(Entries taken from a collection)
BEGIN
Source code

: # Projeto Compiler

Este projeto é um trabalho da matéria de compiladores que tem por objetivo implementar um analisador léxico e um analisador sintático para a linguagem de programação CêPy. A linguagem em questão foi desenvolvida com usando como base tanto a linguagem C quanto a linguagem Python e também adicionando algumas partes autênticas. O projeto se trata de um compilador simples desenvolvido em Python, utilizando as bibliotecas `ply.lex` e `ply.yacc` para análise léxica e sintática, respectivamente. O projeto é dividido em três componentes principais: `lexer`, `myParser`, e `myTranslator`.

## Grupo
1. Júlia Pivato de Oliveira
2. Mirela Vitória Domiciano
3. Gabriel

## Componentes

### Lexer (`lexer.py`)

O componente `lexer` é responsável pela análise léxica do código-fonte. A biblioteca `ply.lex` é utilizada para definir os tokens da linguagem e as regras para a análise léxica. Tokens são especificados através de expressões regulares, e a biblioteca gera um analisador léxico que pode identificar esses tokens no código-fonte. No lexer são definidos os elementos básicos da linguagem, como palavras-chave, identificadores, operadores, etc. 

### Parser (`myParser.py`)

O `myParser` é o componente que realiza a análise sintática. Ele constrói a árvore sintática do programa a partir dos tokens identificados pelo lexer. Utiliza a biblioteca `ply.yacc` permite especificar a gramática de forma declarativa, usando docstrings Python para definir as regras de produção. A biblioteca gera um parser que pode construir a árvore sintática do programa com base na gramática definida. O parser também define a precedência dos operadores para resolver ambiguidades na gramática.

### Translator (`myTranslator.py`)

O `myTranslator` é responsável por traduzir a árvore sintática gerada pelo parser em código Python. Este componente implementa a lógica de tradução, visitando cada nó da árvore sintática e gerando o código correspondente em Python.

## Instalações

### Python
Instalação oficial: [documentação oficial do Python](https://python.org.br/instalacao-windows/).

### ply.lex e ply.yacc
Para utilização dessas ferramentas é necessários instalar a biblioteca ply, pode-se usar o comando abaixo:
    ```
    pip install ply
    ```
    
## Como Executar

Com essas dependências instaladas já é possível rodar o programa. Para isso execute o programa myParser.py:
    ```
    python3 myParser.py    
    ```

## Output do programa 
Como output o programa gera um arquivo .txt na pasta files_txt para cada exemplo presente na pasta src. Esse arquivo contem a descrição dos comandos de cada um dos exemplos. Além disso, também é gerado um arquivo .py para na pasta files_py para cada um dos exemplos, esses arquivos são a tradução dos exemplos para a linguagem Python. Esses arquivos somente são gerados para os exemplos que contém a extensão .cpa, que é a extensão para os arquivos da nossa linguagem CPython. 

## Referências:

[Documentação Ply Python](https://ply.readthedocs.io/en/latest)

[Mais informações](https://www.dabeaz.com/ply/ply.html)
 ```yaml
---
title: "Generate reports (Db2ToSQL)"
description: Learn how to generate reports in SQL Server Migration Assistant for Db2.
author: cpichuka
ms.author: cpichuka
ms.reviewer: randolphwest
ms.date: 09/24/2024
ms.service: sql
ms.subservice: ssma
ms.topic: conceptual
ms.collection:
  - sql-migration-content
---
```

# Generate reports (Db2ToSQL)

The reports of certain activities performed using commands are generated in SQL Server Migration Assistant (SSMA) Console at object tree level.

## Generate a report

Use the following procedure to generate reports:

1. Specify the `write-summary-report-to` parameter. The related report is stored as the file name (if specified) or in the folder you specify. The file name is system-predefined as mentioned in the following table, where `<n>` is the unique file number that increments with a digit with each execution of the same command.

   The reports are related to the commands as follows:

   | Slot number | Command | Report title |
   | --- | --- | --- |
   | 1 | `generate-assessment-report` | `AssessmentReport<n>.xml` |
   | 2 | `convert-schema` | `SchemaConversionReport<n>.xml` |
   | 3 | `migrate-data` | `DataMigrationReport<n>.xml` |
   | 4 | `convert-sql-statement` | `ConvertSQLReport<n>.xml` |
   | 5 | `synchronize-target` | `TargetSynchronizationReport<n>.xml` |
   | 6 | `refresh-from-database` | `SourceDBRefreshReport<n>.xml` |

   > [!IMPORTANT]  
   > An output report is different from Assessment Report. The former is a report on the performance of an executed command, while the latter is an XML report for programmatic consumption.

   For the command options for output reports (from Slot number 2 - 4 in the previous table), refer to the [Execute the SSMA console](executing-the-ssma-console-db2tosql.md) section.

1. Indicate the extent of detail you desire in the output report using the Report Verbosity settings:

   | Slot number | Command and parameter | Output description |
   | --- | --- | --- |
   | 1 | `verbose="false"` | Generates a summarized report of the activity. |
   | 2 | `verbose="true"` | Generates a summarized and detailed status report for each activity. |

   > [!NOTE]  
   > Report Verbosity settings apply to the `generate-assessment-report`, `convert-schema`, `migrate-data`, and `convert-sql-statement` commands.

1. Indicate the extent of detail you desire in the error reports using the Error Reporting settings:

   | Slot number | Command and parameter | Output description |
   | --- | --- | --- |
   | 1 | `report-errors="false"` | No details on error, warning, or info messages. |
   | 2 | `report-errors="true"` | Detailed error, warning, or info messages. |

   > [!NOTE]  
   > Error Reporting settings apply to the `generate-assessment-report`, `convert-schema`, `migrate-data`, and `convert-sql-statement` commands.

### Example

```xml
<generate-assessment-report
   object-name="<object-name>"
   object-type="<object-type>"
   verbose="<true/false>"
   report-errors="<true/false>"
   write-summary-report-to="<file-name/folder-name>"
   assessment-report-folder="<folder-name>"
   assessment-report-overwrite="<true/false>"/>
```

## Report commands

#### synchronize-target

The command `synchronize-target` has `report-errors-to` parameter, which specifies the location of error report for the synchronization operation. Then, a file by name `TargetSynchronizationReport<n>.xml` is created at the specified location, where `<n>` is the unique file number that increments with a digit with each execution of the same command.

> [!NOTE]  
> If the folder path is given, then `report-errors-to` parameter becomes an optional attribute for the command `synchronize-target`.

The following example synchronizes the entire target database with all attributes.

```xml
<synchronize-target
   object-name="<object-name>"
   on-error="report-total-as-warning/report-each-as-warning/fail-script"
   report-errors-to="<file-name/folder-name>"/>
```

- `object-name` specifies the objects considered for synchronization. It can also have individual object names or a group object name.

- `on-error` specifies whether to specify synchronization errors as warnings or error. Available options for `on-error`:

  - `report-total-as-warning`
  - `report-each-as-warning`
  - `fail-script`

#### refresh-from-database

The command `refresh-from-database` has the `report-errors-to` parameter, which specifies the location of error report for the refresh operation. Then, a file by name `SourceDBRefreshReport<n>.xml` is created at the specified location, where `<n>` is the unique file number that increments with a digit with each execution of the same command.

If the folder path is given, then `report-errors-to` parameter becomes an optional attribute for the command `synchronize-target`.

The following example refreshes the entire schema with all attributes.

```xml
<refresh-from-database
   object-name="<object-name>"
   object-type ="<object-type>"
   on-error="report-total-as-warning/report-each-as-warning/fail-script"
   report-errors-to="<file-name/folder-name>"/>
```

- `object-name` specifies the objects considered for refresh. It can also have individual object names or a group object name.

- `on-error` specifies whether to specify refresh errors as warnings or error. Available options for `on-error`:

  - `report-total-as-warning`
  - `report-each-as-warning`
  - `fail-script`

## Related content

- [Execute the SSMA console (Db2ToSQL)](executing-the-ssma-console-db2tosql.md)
END
Look above for the line containing "correspondente em Python.". Output from there through the line containing "Para utilização dessas", exactly and inclusively.

→ Output below
O `myTranslator` é responsável por traduzir a árvore sintática gerada pelo parser em código Python. Este componente implementa a lógica de tradução, visitando cada nó da árvore sintática e gerando o código correspondente em Python.

## Instalações

### Python
Instalação oficial: [documentação oficial do Python](https://python.org.br/instalacao-windows/).

### ply.lex e ply.yacc
Para utilização dessas ferramentas é necessários instalar a biblioteca ply, pode-se usar o comando abaixo:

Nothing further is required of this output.